Fagin's Theorem for Semiring Turing Machines
For researchers in quantitative complexity and semiring-based AI, this provides a logical characterization of a key complexity class, but the result is incremental as it extends known Fagin-type theorems to a specific machine model.
The authors prove a Fagin theorem for semiring Turing machines, showing that the complexity class NP_∞(R) is captured by weighted existential second-order logic over semiring-annotated relations. They also fix flaws in prior work.
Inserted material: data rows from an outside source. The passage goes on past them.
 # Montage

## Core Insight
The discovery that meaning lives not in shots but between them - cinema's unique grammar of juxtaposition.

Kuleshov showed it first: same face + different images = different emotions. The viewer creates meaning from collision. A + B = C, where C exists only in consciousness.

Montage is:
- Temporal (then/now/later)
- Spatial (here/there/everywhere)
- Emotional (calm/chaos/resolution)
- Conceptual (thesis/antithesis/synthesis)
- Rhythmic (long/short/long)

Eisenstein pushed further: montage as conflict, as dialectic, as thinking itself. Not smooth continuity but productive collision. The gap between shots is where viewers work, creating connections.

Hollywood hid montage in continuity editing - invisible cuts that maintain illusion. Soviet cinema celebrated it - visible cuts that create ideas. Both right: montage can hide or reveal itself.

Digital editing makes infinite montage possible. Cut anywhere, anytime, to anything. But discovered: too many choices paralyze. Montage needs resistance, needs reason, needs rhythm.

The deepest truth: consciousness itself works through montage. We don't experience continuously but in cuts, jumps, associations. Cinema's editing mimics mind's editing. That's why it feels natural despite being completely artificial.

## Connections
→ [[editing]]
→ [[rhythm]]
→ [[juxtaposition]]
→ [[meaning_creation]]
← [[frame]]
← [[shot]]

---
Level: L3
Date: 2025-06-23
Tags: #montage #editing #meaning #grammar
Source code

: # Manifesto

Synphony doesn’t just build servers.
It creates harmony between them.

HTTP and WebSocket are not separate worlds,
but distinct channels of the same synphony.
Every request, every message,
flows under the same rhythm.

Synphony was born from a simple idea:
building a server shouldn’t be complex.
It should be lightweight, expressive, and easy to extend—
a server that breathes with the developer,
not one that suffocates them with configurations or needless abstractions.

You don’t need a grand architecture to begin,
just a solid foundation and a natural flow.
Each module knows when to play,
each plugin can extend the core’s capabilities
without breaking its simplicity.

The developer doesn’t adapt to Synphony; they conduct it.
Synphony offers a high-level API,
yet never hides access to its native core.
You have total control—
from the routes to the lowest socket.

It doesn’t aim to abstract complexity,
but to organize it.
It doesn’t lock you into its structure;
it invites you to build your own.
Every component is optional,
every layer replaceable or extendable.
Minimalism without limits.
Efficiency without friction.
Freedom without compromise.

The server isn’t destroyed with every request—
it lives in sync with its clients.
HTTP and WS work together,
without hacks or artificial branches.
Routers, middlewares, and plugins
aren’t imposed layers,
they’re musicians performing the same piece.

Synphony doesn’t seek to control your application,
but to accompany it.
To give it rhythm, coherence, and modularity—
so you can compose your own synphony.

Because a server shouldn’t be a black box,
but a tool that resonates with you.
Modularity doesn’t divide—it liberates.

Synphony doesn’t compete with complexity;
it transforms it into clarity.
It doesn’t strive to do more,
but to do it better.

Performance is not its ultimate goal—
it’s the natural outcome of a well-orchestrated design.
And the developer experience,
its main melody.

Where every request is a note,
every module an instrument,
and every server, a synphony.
In recent years, quantitative complexity over semirings has been intensively investigated. In this context, Eiter and Kiesel (Semiring Reasoning Frameworks in AI and Their Computational Complexity, J. Artif. Intell. Res., 2023) introduced non-deterministic Turing Machines with semiring-weighted transitions (SRTMs) to capture the complexity of a manifold of semiring frameworks. Beyond computational complexity, they posed the question of how we can relate the computational power of SRTMs to logical expressiveness. While this question was partially addressed for a more limited machine model by Badia et al.\ (Logical characterizations of weighted complexity classes, MFCS, 2024), the full question remained open. To answer it, we present an improved version of Eiter and Kiesel's SRTM model of computation. First and foremost, this enables us to prove a Fagin Theorem for the SRTM model, i.e., we show that the quantitative complexity class $\text{NP}_\infty(R)$, which comprises non-deterministic polynomial time computability in the improved SRTM model over a commutative semiring $R$, is captured by a version of weighted existential second-order logic that allows for predicates interpreted as semiring-annotated relations over $R$. Furthermore, we argue that the new SRTM model is preferable over the original one and show that it reclaims some important results from Eiter and Kiesel (2023) that were flawed with respect to the latter.